Jack. Jack’s reputation has gone down, hasn’t it? The women, the pills (albeit for a really painful back). Where Johnson has gone up in the historical revisionism sweepstakes, Kennedy has taken a bit of a tumble. Still, the Camelot thing retains a certain talismanic power for Democrats. So, JFK is a contender.
Harry Truman. There’s a lot to like here. No one should have many issues with his domestic agenda, which was robustly populist. And I’m a fan of his foreign policy and wrote about a jillion columns over the last decade explaining why the neocons had misappropriated him. He never would have done something like invade Iraq. Okay, there’s Fat Man and Little Boy to think about, but I would say that he was looking at maybe another full year of war and deaths of how many American soldiers before Japan finally surrendered. Just about anyone sitting in the Oval Office would have dropped them.
Anyway, we can’t go combing through the details of these people’s records looking for excuses to exclude them. That’s just historically unfair. Basically, Truman represents decent Democratic and American values. I also like the fact, and maybe this is just me, that he came from humble roots and was such a voracious autodidact.
The Bill Clinton case is muddied not by Monica or any of that nonsense but by the fact that it’s too early, especially given the possibility that his wife might be president for the next four or eight years. That would just be tacky, a President Clinton presiding over Clinton Day dinners. Actually something worse than tacky. But he was a fine president in many of the most important ways, and maybe someday it’ll make sense, especially if Hillary also becomes POTUS.
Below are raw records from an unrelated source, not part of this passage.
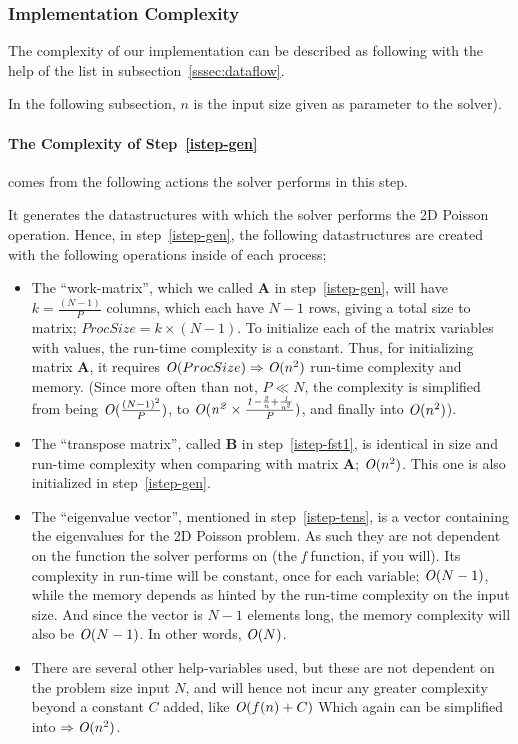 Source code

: \documentclass[fontsize=11pt,paper=a4,titlepage]{article}
\begin{document}
\subsubsection{Implementation Complexity}

The complexity of our implementation can be described as following with the help
of the list in subsection~\ref{sssec:dataflow}.

In the following subsection, $n$ is the input size given as parameter to the
solver).

\paragraph{The Complexity of Step~\ref{istep-gen}} comes from the following
actions the solver performs in this step.

It generates the datastructures with which the solver performs the 2D Poisson
operation. Hence, in step~\ref{istep-gen}, the following datastructures are
created with the following operations inside of each process;

\begin{itemize}
	\item The ``work-matrix'', which we called $\mathbf{A}$ in
	step~\ref{istep-gen}, will have $k = \frac{(N-1)}{P}$ columns, which each
	have $N-1$ rows, giving a total size to matrix; $ProcSize = k\times(N-1)$.
	To initialize each of the matrix variables with values, the run-time
	complexity is a constant. Thus, for initializing matrix $\mathbf{A}$, it
	requires ${\it O}(ProcSize)\Rightarrow {\it O}(n^2)$ run-time
	complexity and memory. (Since more often than not, $P \ll N$, the complexity
	is simplified from being ${\it O}(\frac{(N-1)^2}{P})$, to $\it
	{O}(n^2\times \frac{1-\frac{2}{n}+\frac{1}{n^2}}{P})$, and finally into
	${\it O}(n^2)$).

	\item The ``transpose matrix'', called $\mathbf{B}$ in
	step~\ref{istep-fst1}, is identical in size and run-time complexity when
	comparing with matrix $\mathbf{A}$; ${\it O}(n^2)$. This one is also
	initialized in step~\ref{istep-gen}.

	\item The ``eigenvalue vector'', mentioned in step~\ref{istep-tens}, is a
	vector containing the eigenvalues for the 2D Poisson problem. As such they
	are not dependent on the function the solver performs on (the \emph{f}
	function, if you will). Its complexity in run-time will be constant, once
	for each variable; ${\it O}(N-1)$, while the memory depends as hinted
	by the run-time complexity on the input size. And since the vector is $N-1$
	elements long, the memory complexity will also be ${\it O}(N-1)$.
	In other words, ${\it O}(N)$.

	\item There are several other help-variables used, but these are not
	dependent on the problem size input $N$, and will hence not incur any
	greater complexity beyond a constant $C$ added, like ${\it O}(f(n) + C)$
	Which again can be simplified into $\Rightarrow {\it O}(n^2)$.
\end{itemize}
\end{document}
If it’s too early for Clinton, it’s definitely too early for Barack Obama. Although…the idea of the Truman-Obama Dinner does have something going for it. That would take some stones. It’d make Republicans crazy. And it would connect older Democratic traditions (the days when the Democrats were unequivocally the party of “the working man”) with the newer ones. It isn’t nuts.
But ultimately, and I guess predictably, I vote for the FDR Dinner. First of all, you don’t need two people. The Republicans have a Lincoln Day Dinner. One person is fine. And come on—he’s Franklin Roosevelt. Depression. Fascism. I mean, look at this. In survey after survey after survey, the top three presidents are Washington, Lincoln, and Frank. This is just as no-brainer as a no-brainer gets. Yes, he played ball with the Dixiecrats, and yes, there was the Japanese internment. But if Democrats insist on naming their dinner after someone who never did anything unsavory, they’re going to have to go for Gandhi or Jesus.
This should need all of five minutes’ debate at state Democratic committees. But watch, this’ll drag out three years in some places. What I bet a lot of them will do is leave it up to each state to choose some local hero. In my home state, I doubt they’d be able to avoid calling it the Robert Byrd Dinner. That should be fun!